Walt Disney & Co. (NYSE:DIS), one of America’s most iconic brands, was a staple stock for many retirement portfolios before the pandemic. The company showed solid growth and had an attractive dividend.  

Disney offered a winning combination for long-term investors. Its core business, which included theme parks and movie theaters, generated hefty amounts of cash, which the House of Mouse used for dividend payouts and to invest for growth.

But that model unravelled during the pandemic, forcing the company to close the very attractions on which its brand was built and take a variety of cost-cutting measures, including furloughing thousands of workers and eliminating dividends.

During its most recent quarter, total revenue at Disney dropped 22% to $16.25 billion, with a drastic slide in sales in both the company’s media and entertainment distribution as well as its parks, experiences and products segments. In the latter group, revenue plummeted by more than half.
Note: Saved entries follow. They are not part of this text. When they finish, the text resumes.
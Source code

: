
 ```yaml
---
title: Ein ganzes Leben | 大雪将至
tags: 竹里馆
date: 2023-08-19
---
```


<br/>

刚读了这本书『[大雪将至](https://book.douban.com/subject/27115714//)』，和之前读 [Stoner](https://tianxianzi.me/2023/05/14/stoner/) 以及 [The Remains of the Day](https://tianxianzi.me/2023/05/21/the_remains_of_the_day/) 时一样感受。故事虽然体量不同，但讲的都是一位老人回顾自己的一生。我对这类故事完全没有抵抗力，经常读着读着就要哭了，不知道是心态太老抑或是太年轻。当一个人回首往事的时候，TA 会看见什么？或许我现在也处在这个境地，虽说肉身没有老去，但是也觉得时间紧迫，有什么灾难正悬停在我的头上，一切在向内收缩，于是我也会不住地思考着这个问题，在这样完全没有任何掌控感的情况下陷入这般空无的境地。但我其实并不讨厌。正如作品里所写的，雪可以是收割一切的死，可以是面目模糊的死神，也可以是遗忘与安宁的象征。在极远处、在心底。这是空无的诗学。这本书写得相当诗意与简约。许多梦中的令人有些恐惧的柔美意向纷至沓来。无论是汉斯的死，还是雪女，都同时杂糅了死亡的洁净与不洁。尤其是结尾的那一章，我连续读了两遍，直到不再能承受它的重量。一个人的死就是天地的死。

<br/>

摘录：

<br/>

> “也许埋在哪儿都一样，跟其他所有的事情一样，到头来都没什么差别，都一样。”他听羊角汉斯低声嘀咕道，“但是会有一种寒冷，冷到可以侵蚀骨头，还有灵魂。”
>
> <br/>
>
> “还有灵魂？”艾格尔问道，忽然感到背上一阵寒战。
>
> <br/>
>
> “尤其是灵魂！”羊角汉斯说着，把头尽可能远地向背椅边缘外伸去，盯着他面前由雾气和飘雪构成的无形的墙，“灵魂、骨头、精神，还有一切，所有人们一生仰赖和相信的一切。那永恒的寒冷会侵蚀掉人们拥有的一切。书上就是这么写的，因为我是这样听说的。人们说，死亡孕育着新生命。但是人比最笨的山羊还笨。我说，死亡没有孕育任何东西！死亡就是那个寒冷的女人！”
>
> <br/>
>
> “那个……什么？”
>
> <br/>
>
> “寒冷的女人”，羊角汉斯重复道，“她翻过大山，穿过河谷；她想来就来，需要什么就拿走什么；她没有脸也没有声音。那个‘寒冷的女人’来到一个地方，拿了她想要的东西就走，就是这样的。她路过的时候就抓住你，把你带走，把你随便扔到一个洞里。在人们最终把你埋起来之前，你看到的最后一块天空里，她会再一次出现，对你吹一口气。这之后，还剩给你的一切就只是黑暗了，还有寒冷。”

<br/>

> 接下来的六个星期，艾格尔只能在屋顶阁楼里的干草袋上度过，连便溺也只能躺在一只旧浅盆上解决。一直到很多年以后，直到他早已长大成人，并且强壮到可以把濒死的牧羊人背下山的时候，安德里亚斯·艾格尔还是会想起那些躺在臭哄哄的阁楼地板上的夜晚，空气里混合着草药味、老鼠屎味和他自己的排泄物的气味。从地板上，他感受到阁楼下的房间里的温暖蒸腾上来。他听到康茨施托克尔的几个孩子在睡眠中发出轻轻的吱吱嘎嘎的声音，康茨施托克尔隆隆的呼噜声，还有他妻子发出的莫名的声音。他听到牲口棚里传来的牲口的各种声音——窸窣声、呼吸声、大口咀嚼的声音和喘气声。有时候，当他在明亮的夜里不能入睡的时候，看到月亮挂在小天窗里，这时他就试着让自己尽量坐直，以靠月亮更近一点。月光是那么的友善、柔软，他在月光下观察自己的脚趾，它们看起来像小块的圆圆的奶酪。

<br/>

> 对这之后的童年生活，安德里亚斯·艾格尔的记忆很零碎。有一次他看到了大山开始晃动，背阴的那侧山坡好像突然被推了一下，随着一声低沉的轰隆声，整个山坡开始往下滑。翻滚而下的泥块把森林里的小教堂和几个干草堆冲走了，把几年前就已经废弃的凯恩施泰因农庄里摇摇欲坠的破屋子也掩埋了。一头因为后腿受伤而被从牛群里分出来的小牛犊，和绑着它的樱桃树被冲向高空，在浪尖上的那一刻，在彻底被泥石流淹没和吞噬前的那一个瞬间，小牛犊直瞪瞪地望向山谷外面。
For long-term investors, the biggest question going forward is whether California-based Disney will ever be able to return to normal once the pandemic is contained.

Judging by the powerful rally in Disney shares—which have gained more than 90% in the past year—it appears investors have priced in a more profitable future for the world’s largest entertainment company after a devastating year. The stock closed Tuesday at $185.53, after hitting a record high earlier this month.